He opens his mouth to ask what radiation is supposed to be, and why there's so much of it in space, but there's so much else to think on, with every new bit of information, it becomes just one of a myriad of questions. About things like how stars are suns? And the suns have worlds they're shining for, don't they? And that there's more people out on those other worlds?
Wei Wuxian's curiosity is like an endless thirst, but it only seems to grow, the more he drinks. He'd thought himself well-traveled, had hoped to see more distant shores and places and people, like his parents had, once upon a time. Knowing that there was more, so much more, just thinking on it was dizzying. How many stars were in the night sky? More than he could possibly count, and each one a world with endless stories.
For once, he's without words, struck for a moment by such a vast idea, and his own place in it.

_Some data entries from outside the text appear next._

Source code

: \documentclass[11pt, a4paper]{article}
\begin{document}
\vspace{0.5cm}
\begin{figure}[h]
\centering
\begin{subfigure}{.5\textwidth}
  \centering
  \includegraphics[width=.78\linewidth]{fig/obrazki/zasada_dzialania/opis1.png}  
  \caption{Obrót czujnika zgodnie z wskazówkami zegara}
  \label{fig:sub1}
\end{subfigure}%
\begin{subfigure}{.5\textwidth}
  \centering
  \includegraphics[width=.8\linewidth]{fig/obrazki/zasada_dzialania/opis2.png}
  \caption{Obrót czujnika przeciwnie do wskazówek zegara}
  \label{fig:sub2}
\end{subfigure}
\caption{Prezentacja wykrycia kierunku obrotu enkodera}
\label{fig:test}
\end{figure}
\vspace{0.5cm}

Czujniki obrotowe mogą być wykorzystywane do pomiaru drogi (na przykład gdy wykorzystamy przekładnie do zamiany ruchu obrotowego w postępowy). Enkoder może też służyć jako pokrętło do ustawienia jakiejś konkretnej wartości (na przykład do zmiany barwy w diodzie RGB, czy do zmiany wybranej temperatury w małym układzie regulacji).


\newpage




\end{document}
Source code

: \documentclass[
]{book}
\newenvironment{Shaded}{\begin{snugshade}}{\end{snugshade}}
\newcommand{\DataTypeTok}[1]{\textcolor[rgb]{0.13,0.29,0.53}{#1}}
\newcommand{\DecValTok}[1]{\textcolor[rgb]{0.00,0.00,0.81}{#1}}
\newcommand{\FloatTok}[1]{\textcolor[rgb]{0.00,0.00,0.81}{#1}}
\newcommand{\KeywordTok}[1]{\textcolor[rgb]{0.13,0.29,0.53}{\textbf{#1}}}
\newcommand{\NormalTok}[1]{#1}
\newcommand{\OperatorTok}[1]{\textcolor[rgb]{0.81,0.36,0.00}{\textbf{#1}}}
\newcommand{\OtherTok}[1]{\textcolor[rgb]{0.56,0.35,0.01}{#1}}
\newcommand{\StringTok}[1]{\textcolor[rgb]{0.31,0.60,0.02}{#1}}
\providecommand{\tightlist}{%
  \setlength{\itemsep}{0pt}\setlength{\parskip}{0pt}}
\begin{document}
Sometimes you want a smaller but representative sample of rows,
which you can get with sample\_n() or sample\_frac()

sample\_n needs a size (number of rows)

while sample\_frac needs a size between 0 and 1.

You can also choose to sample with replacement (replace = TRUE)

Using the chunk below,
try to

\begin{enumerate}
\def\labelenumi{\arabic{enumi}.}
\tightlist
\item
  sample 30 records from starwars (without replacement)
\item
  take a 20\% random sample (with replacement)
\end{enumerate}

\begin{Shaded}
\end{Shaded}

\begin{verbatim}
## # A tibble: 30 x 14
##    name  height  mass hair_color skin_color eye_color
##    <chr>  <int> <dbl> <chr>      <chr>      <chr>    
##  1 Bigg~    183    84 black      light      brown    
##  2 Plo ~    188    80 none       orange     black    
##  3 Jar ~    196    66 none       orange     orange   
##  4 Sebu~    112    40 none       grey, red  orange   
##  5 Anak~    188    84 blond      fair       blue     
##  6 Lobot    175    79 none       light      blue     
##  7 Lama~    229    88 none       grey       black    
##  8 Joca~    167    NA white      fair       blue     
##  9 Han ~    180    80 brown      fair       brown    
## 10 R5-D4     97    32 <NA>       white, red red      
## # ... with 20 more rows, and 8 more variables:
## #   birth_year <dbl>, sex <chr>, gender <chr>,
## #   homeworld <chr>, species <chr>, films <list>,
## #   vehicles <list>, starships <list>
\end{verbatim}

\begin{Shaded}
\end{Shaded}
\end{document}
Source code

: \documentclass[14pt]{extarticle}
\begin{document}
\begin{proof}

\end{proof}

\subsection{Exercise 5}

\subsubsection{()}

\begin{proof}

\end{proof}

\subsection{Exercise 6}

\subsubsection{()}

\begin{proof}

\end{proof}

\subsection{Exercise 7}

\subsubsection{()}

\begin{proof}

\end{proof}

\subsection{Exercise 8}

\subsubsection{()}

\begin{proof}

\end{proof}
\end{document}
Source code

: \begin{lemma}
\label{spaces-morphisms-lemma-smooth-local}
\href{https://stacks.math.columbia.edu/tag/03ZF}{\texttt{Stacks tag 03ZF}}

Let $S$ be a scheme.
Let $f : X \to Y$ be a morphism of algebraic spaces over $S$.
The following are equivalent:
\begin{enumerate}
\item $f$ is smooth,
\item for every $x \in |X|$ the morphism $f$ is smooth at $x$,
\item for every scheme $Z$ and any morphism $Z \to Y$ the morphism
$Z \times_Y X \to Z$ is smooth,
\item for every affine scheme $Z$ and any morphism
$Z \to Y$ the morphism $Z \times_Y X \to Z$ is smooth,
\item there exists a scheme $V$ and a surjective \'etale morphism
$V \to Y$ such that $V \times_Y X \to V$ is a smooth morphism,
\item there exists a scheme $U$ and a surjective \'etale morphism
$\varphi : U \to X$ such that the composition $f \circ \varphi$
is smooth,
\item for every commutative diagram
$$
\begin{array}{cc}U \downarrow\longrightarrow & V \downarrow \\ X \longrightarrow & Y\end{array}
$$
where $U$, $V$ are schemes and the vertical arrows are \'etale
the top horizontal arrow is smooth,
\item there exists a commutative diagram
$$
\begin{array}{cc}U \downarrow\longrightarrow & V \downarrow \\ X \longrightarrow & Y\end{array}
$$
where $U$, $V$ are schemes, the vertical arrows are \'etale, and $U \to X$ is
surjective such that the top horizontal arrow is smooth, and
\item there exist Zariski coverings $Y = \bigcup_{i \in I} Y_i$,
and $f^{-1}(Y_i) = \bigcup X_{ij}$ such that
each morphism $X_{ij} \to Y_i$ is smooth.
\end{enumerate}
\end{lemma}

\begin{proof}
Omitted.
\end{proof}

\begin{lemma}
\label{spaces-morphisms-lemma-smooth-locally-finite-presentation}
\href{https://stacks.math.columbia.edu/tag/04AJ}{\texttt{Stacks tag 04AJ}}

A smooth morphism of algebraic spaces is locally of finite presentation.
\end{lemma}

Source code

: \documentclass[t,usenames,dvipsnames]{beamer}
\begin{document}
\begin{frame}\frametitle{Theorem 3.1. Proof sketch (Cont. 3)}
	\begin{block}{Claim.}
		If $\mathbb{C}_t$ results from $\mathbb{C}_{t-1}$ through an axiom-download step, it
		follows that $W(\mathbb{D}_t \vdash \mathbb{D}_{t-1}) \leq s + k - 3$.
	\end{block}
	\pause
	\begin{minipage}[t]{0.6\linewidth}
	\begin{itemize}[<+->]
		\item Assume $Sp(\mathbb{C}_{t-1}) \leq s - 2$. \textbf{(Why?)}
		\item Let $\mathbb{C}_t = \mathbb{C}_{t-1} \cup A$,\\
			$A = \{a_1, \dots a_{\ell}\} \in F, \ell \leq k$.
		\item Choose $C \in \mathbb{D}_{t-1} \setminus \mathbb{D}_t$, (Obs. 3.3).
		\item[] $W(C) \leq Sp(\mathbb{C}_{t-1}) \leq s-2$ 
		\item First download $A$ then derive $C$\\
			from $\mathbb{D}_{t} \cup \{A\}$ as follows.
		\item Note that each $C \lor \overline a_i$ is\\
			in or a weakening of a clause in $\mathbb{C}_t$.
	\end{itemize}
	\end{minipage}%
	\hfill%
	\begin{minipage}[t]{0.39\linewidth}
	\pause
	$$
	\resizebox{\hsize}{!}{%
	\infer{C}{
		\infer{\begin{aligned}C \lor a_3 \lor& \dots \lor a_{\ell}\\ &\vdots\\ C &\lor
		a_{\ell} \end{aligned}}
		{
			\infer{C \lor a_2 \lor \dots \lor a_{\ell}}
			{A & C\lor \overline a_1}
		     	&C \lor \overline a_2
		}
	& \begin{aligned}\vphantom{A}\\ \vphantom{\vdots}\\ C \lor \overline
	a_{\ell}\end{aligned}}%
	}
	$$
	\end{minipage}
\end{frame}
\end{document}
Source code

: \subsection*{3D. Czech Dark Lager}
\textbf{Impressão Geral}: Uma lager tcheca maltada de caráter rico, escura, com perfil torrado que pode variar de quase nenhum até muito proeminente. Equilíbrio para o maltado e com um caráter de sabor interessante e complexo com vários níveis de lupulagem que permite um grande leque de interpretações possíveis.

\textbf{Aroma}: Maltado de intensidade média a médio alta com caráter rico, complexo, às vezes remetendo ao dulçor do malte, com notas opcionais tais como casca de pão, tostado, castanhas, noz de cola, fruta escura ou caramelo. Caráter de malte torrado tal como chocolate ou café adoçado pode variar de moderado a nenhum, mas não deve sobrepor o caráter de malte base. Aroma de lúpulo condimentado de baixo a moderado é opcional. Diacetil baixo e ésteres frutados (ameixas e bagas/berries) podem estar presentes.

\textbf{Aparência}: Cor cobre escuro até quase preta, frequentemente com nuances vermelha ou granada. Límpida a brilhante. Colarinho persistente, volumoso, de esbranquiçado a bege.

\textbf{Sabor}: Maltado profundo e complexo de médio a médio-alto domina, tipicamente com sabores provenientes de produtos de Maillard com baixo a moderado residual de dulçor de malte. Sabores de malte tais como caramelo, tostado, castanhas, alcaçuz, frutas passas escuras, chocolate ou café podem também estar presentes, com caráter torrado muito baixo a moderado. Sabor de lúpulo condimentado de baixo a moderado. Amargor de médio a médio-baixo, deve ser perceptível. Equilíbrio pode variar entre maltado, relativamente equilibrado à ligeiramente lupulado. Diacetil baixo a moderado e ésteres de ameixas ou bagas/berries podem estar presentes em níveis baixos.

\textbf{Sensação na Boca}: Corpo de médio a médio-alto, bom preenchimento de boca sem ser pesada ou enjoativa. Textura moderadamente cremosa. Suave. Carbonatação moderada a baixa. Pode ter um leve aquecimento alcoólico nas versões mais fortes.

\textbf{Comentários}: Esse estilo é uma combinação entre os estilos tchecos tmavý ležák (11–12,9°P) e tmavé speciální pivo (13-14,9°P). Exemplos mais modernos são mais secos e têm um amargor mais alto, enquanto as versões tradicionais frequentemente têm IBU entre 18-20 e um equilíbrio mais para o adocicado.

The poetic nature of what she says last is striking, somehow, and so unlike her speech before, but the sentiment is surprisingly profound. There are a number of people and places he has loved far too dearly to fear what he had to become in order to protect them.
"I hope I get to see them, someday," he says, a bit wistfully. It's not as if they have such ships and technology where he's from, but who knows? Cultivators can life hundreds of years, if they work at it. Maybe.
"But I'd settle for just the familiar stars of home, right about now," he hums, trying to add a bit of humor, because he's utterly incapable of hanging onto a serious moment, "don't think I won't come bothering you the very moment I think of a hundred more questions to ask."
Even the very concept of night must be different for Shepard, he realizes, since far from her home world, there isn't a sun to set in the evening.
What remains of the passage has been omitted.